[The problem]
An exact transcription of the records is required, minus any images.

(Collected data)
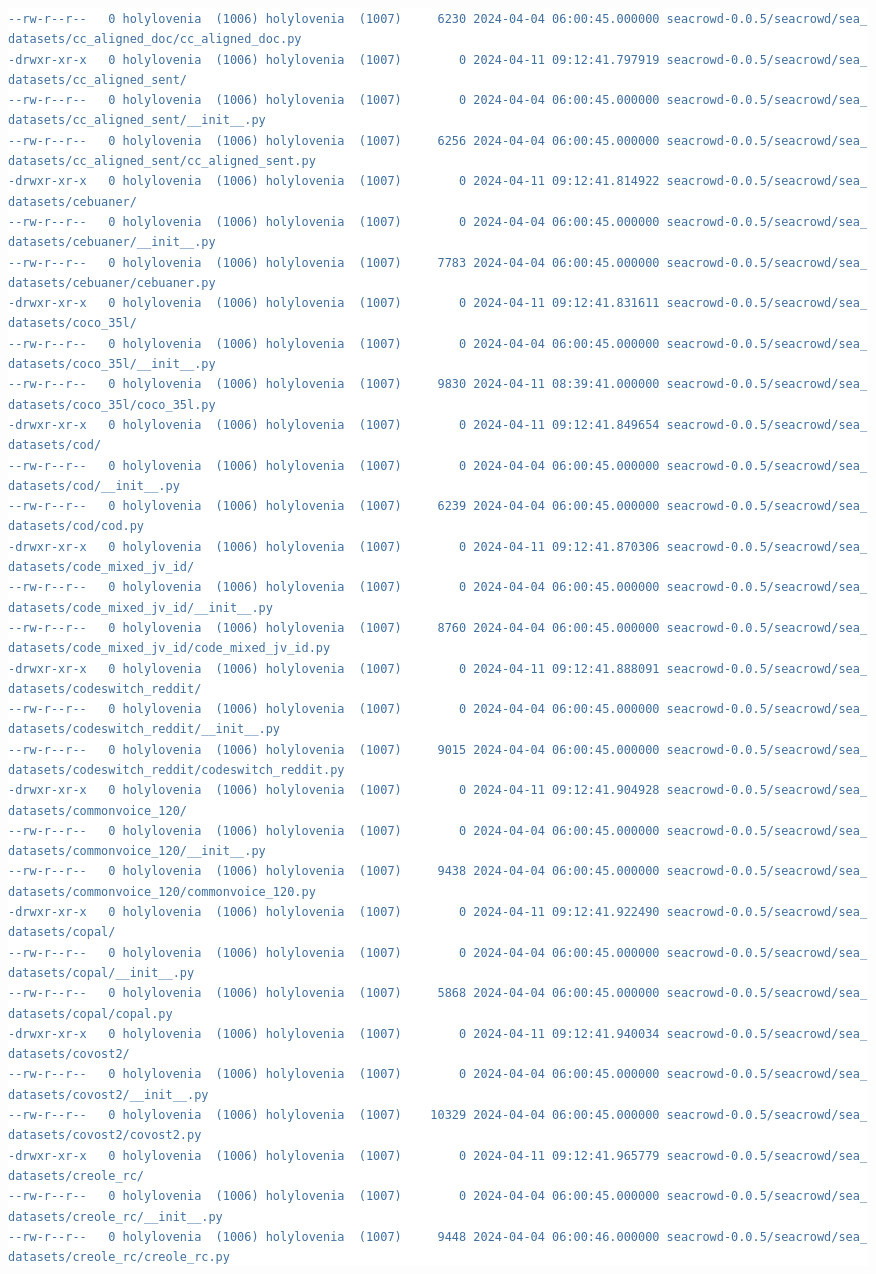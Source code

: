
 ```diff
--rw-r--r--   0 holylovenia  (1006) holylovenia  (1007)     6230 2024-04-04 06:00:45.000000 seacrowd-0.0.5/seacrowd/sea_datasets/cc_aligned_doc/cc_aligned_doc.py
-drwxr-xr-x   0 holylovenia  (1006) holylovenia  (1007)        0 2024-04-11 09:12:41.797919 seacrowd-0.0.5/seacrowd/sea_datasets/cc_aligned_sent/
--rw-r--r--   0 holylovenia  (1006) holylovenia  (1007)        0 2024-04-04 06:00:45.000000 seacrowd-0.0.5/seacrowd/sea_datasets/cc_aligned_sent/__init__.py
--rw-r--r--   0 holylovenia  (1006) holylovenia  (1007)     6256 2024-04-04 06:00:45.000000 seacrowd-0.0.5/seacrowd/sea_datasets/cc_aligned_sent/cc_aligned_sent.py
-drwxr-xr-x   0 holylovenia  (1006) holylovenia  (1007)        0 2024-04-11 09:12:41.814922 seacrowd-0.0.5/seacrowd/sea_datasets/cebuaner/
--rw-r--r--   0 holylovenia  (1006) holylovenia  (1007)        0 2024-04-04 06:00:45.000000 seacrowd-0.0.5/seacrowd/sea_datasets/cebuaner/__init__.py
--rw-r--r--   0 holylovenia  (1006) holylovenia  (1007)     7783 2024-04-04 06:00:45.000000 seacrowd-0.0.5/seacrowd/sea_datasets/cebuaner/cebuaner.py
-drwxr-xr-x   0 holylovenia  (1006) holylovenia  (1007)        0 2024-04-11 09:12:41.831611 seacrowd-0.0.5/seacrowd/sea_datasets/coco_35l/
--rw-r--r--   0 holylovenia  (1006) holylovenia  (1007)        0 2024-04-04 06:00:45.000000 seacrowd-0.0.5/seacrowd/sea_datasets/coco_35l/__init__.py
--rw-r--r--   0 holylovenia  (1006) holylovenia  (1007)     9830 2024-04-11 08:39:41.000000 seacrowd-0.0.5/seacrowd/sea_datasets/coco_35l/coco_35l.py
-drwxr-xr-x   0 holylovenia  (1006) holylovenia  (1007)        0 2024-04-11 09:12:41.849654 seacrowd-0.0.5/seacrowd/sea_datasets/cod/
--rw-r--r--   0 holylovenia  (1006) holylovenia  (1007)        0 2024-04-04 06:00:45.000000 seacrowd-0.0.5/seacrowd/sea_datasets/cod/__init__.py
--rw-r--r--   0 holylovenia  (1006) holylovenia  (1007)     6239 2024-04-04 06:00:45.000000 seacrowd-0.0.5/seacrowd/sea_datasets/cod/cod.py
-drwxr-xr-x   0 holylovenia  (1006) holylovenia  (1007)        0 2024-04-11 09:12:41.870306 seacrowd-0.0.5/seacrowd/sea_datasets/code_mixed_jv_id/
--rw-r--r--   0 holylovenia  (1006) holylovenia  (1007)        0 2024-04-04 06:00:45.000000 seacrowd-0.0.5/seacrowd/sea_datasets/code_mixed_jv_id/__init__.py
--rw-r--r--   0 holylovenia  (1006) holylovenia  (1007)     8760 2024-04-04 06:00:45.000000 seacrowd-0.0.5/seacrowd/sea_datasets/code_mixed_jv_id/code_mixed_jv_id.py
-drwxr-xr-x   0 holylovenia  (1006) holylovenia  (1007)        0 2024-04-11 09:12:41.888091 seacrowd-0.0.5/seacrowd/sea_datasets/codeswitch_reddit/
--rw-r--r--   0 holylovenia  (1006) holylovenia  (1007)        0 2024-04-04 06:00:45.000000 seacrowd-0.0.5/seacrowd/sea_datasets/codeswitch_reddit/__init__.py
--rw-r--r--   0 holylovenia  (1006) holylovenia  (1007)     9015 2024-04-04 06:00:45.000000 seacrowd-0.0.5/seacrowd/sea_datasets/codeswitch_reddit/codeswitch_reddit.py
-drwxr-xr-x   0 holylovenia  (1006) holylovenia  (1007)        0 2024-04-11 09:12:41.904928 seacrowd-0.0.5/seacrowd/sea_datasets/commonvoice_120/
--rw-r--r--   0 holylovenia  (1006) holylovenia  (1007)        0 2024-04-04 06:00:45.000000 seacrowd-0.0.5/seacrowd/sea_datasets/commonvoice_120/__init__.py
--rw-r--r--   0 holylovenia  (1006) holylovenia  (1007)     9438 2024-04-04 06:00:45.000000 seacrowd-0.0.5/seacrowd/sea_datasets/commonvoice_120/commonvoice_120.py
-drwxr-xr-x   0 holylovenia  (1006) holylovenia  (1007)        0 2024-04-11 09:12:41.922490 seacrowd-0.0.5/seacrowd/sea_datasets/copal/
--rw-r--r--   0 holylovenia  (1006) holylovenia  (1007)        0 2024-04-04 06:00:45.000000 seacrowd-0.0.5/seacrowd/sea_datasets/copal/__init__.py
--rw-r--r--   0 holylovenia  (1006) holylovenia  (1007)     5868 2024-04-04 06:00:45.000000 seacrowd-0.0.5/seacrowd/sea_datasets/copal/copal.py
-drwxr-xr-x   0 holylovenia  (1006) holylovenia  (1007)        0 2024-04-11 09:12:41.940034 seacrowd-0.0.5/seacrowd/sea_datasets/covost2/
--rw-r--r--   0 holylovenia  (1006) holylovenia  (1007)        0 2024-04-04 06:00:45.000000 seacrowd-0.0.5/seacrowd/sea_datasets/covost2/__init__.py
--rw-r--r--   0 holylovenia  (1006) holylovenia  (1007)    10329 2024-04-04 06:00:45.000000 seacrowd-0.0.5/seacrowd/sea_datasets/covost2/covost2.py
-drwxr-xr-x   0 holylovenia  (1006) holylovenia  (1007)        0 2024-04-11 09:12:41.965779 seacrowd-0.0.5/seacrowd/sea_datasets/creole_rc/
--rw-r--r--   0 holylovenia  (1006) holylovenia  (1007)        0 2024-04-04 06:00:45.000000 seacrowd-0.0.5/seacrowd/sea_datasets/creole_rc/__init__.py
--rw-r--r--   0 holylovenia  (1006) holylovenia  (1007)     9448 2024-04-04 06:00:46.000000 seacrowd-0.0.5/seacrowd/sea_datasets/creole_rc/creole_rc.py
```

[Response area]
Source code

:
 ```diff
--rw-r--r--   0 holylovenia  (1006) holylovenia  (1007)     6230 2024-04-04 06:00:45.000000 seacrowd-0.0.5/seacrowd/sea_datasets/cc_aligned_doc/cc_aligned_doc.py
-drwxr-xr-x   0 holylovenia  (1006) holylovenia  (1007)        0 2024-04-11 09:12:41.797919 seacrowd-0.0.5/seacrowd/sea_datasets/cc_aligned_sent/
--rw-r--r--   0 holylovenia  (1006) holylovenia  (1007)        0 2024-04-04 06:00:45.000000 seacrowd-0.0.5/seacrowd/sea_datasets/cc_aligned_sent/__init__.py
--rw-r--r--   0 holylovenia  (1006) holylovenia  (1007)     6256 2024-04-04 06:00:45.000000 seacrowd-0.0.5/seacrowd/sea_datasets/cc_aligned_sent/cc_aligned_sent.py
-drwxr-xr-x   0 holylovenia  (1006) holylovenia  (1007)        0 2024-04-11 09:12:41.814922 seacrowd-0.0.5/seacrowd/sea_datasets/cebuaner/
--rw-r--r--   0 holylovenia  (1006) holylovenia  (1007)        0 2024-04-04 06:00:45.000000 seacrowd-0.0.5/seacrowd/sea_datasets/cebuaner/__init__.py
--rw-r--r--   0 holylovenia  (1006) holylovenia  (1007)     7783 2024-04-04 06:00:45.000000 seacrowd-0.0.5/seacrowd/sea_datasets/cebuaner/cebuaner.py
-drwxr-xr-x   0 holylovenia  (1006) holylovenia  (1007)        0 2024-04-11 09:12:41.831611 seacrowd-0.0.5/seacrowd/sea_datasets/coco_35l/
--rw-r--r--   0 holylovenia  (1006) holylovenia  (1007)        0 2024-04-04 06:00:45.000000 seacrowd-0.0.5/seacrowd/sea_datasets/coco_35l/__init__.py
--rw-r--r--   0 holylovenia  (1006) holylovenia  (1007)     9830 2024-04-11 08:39:41.000000 seacrowd-0.0.5/seacrowd/sea_datasets/coco_35l/coco_35l.py
-drwxr-xr-x   0 holylovenia  (1006) holylovenia  (1007)        0 2024-04-11 09:12:41.849654 seacrowd-0.0.5/seacrowd/sea_datasets/cod/
--rw-r--r--   0 holylovenia  (1006) holylovenia  (1007)        0 2024-04-04 06:00:45.000000 seacrowd-0.0.5/seacrowd/sea_datasets/cod/__init__.py
--rw-r--r--   0 holylovenia  (1006) holylovenia  (1007)     6239 2024-04-04 06:00:45.000000 seacrowd-0.0.5/seacrowd/sea_datasets/cod/cod.py
-drwxr-xr-x   0 holylovenia  (1006) holylovenia  (1007)        0 2024-04-11 09:12:41.870306 seacrowd-0.0.5/seacrowd/sea_datasets/code_mixed_jv_id/
--rw-r--r--   0 holylovenia  (1006) holylovenia  (1007)        0 2024-04-04 06:00:45.000000 seacrowd-0.0.5/seacrowd/sea_datasets/code_mixed_jv_id/__init__.py
--rw-r--r--   0 holylovenia  (1006) holylovenia  (1007)     8760 2024-04-04 06:00:45.000000 seacrowd-0.0.5/seacrowd/sea_datasets/code_mixed_jv_id/code_mixed_jv_id.py
-drwxr-xr-x   0 holylovenia  (1006) holylovenia  (1007)        0 2024-04-11 09:12:41.888091 seacrowd-0.0.5/seacrowd/sea_datasets/codeswitch_reddit/
--rw-r--r--   0 holylovenia  (1006) holylovenia  (1007)        0 2024-04-04 06:00:45.000000 seacrowd-0.0.5/seacrowd/sea_datasets/codeswitch_reddit/__init__.py
--rw-r--r--   0 holylovenia  (1006) holylovenia  (1007)     9015 2024-04-04 06:00:45.000000 seacrowd-0.0.5/seacrowd/sea_datasets/codeswitch_reddit/codeswitch_reddit.py
-drwxr-xr-x   0 holylovenia  (1006) holylovenia  (1007)        0 2024-04-11 09:12:41.904928 seacrowd-0.0.5/seacrowd/sea_datasets/commonvoice_120/
--rw-r--r--   0 holylovenia  (1006) holylovenia  (1007)        0 2024-04-04 06:00:45.000000 seacrowd-0.0.5/seacrowd/sea_datasets/commonvoice_120/__init__.py
--rw-r--r--   0 holylovenia  (1006) holylovenia  (1007)     9438 2024-04-04 06:00:45.000000 seacrowd-0.0.5/seacrowd/sea_datasets/commonvoice_120/commonvoice_120.py
-drwxr-xr-x   0 holylovenia  (1006) holylovenia  (1007)        0 2024-04-11 09:12:41.922490 seacrowd-0.0.5/seacrowd/sea_datasets/copal/
--rw-r--r--   0 holylovenia  (1006) holylovenia  (1007)        0 2024-04-04 06:00:45.000000 seacrowd-0.0.5/seacrowd/sea_datasets/copal/__init__.py
--rw-r--r--   0 holylovenia  (1006) holylovenia  (1007)     5868 2024-04-04 06:00:45.000000 seacrowd-0.0.5/seacrowd/sea_datasets/copal/copal.py
-drwxr-xr-x   0 holylovenia  (1006) holylovenia  (1007)        0 2024-04-11 09:12:41.940034 seacrowd-0.0.5/seacrowd/sea_datasets/covost2/
--rw-r--r--   0 holylovenia  (1006) holylovenia  (1007)        0 2024-04-04 06:00:45.000000 seacrowd-0.0.5/seacrowd/sea_datasets/covost2/__init__.py
--rw-r--r--   0 holylovenia  (1006) holylovenia  (1007)    10329 2024-04-04 06:00:45.000000 seacrowd-0.0.5/seacrowd/sea_datasets/covost2/covost2.py
-drwxr-xr-x   0 holylovenia  (1006) holylovenia  (1007)        0 2024-04-11 09:12:41.965779 seacrowd-0.0.5/seacrowd/sea_datasets/creole_rc/
--rw-r--r--   0 holylovenia  (1006) holylovenia  (1007)        0 2024-04-04 06:00:45.000000 seacrowd-0.0.5/seacrowd/sea_datasets/creole_rc/__init__.py
--rw-r--r--   0 holylovenia  (1006) holylovenia  (1007)     9448 2024-04-04 06:00:46.000000 seacrowd-0.0.5/seacrowd/sea_datasets/creole_rc/creole_rc.py
```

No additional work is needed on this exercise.